# Identification of an old NON STANLEY plane



## chueyjose (Jul 8, 2015)

Can anyone ID or point me in the right direction of this what appears to be knock off #3? The only inscription is the number "3" thanks


----------



## WeebyWoodWorker (Jun 11, 2017)

Well I can tell you one thing. It is indeed a plane. The lever cap seems to have beveled edges and a two hole locking design, that to me looks like the spitting image of my number 5 Craftsman plane. Although I can't really see that much in the picture. Looks sort of like a mahogany handle so again I'm thinking Craftsman, it's a smooth bottom so it's fairly generic. Sorry but I'm really not that much help. I am curious on your plans for it though. You planning on restoring it?


----------



## allpurpose (Mar 24, 2016)

Perhaps made by the same Acme company that shipped stuff to Wylie Coyote. Just order it and 5 seconds later it arrives from a guy on a scooter.. 
There is a site out there somewhere that helps identify old planes.
Try Google for "wood plane identifier" .. I had it bookmarked once upon a time on my old tablet..


----------



## chueyjose (Jul 8, 2015)

WeebyWoodWorker said:


> Well I can tell you one thing. It is indeed a plane. The lever cap seems to have beveled edges and a two hole locking design, that to me looks like the spitting image of my number 5 Craftsman plane. Although I can't really see that much in the picture. Looks sort of like a mahogany handle so again I'm thinking Craftsman, it's a smooth bottom so it's fairly generic. Sorry but I'm really not that much help. I am curious on your plans for it though. You planning on restoring it?

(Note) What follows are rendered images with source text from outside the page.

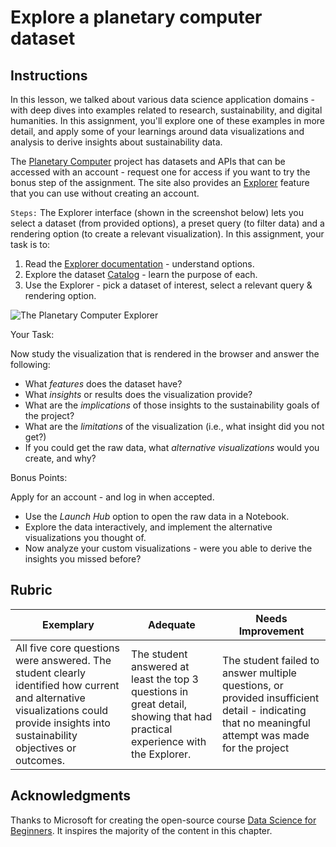 # Explore a planetary computer dataset

## Instructions

In this lesson, we talked about various data science application domains - with deep dives into examples related to research, sustainability, and digital humanities. In this assignment, you'll explore one of these examples in more detail, and apply some of your learnings around data visualizations and analysis to derive insights about sustainability data.

The [Planetary Computer](https://planetarycomputer.microsoft.com/) project has datasets and APIs that can be accessed with an account - request one for access if you want to try the bonus step of the assignment. The site also provides an [Explorer](https://planetarycomputer.microsoft.com/explore) feature that you can use without creating an account. 


`Steps:`
The Explorer interface (shown in the screenshot below) lets you select a dataset (from provided options), a preset query (to filter data) and a rendering option (to create a relevant visualization). In this assignment, your task is to:

1. Read the [Explorer documentation](https://planetarycomputer.microsoft.com/docs/overview/explorer/) - understand options.
2. Explore the dataset [Catalog](https://planetarycomputer.microsoft.com/catalog) - learn the purpose of each.
3. Use the Explorer - pick a dataset of interest, select a relevant query & rendering option.

![The Planetary Computer Explorer](../../../images/planetary-computer-explorer.png)

Your Task:

Now study the visualization that is rendered in the browser and answer the following:

* What _features_ does the dataset have?
* What _insights_ or results does the visualization provide?
* What are the _implications_ of those insights to the sustainability goals of the project?
* What are the _limitations_ of the visualization (i.e., what insight did you not get?)
* If you could get the raw data, what _alternative visualizations_ would you create, and why?

Bonus Points:

Apply for an account - and log in when accepted.

* Use the _Launch Hub_ option to open the raw data in a Notebook.
* Explore the data interactively, and implement the alternative visualizations you thought of.
* Now analyze your custom visualizations - were you able to derive the insights you missed before?

## Rubric

Exemplary | Adequate | Needs Improvement
--- | --- | -- |
All five core questions were answered. The student clearly identified how current and alternative visualizations could provide insights into sustainability objectives or outcomes.| The student answered at least the top 3 questions in great detail, showing that had practical experience with the Explorer. | The student failed to answer multiple questions, or provided insufficient detail - indicating that no meaningful attempt was made for the project |

## Acknowledgments

Thanks to Microsoft for creating the open-source course [Data Science for Beginners](https://github.com/microsoft/Data-Science-For-Beginners). It inspires the majority of the content in this chapter.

I did restore it to working condition. The only thing is the iron is shot. I'm trying to find a replacement for it.


----------



## woodchux (Jul 6, 2014)

As your plane appears to be a "generic brand", consider measuring the width, length, thickness of the "old iron", and go on line or to local tag/garage sales to find a matching replacement. Be safe.


----------



## WeebyWoodWorker (Jun 11, 2017)

chueyjose said:


> I did restore it to working condition. The only thing is the iron is shot. I'm trying to find a replacement for it.


 Nice! as long as you can get it working well your golden!


----------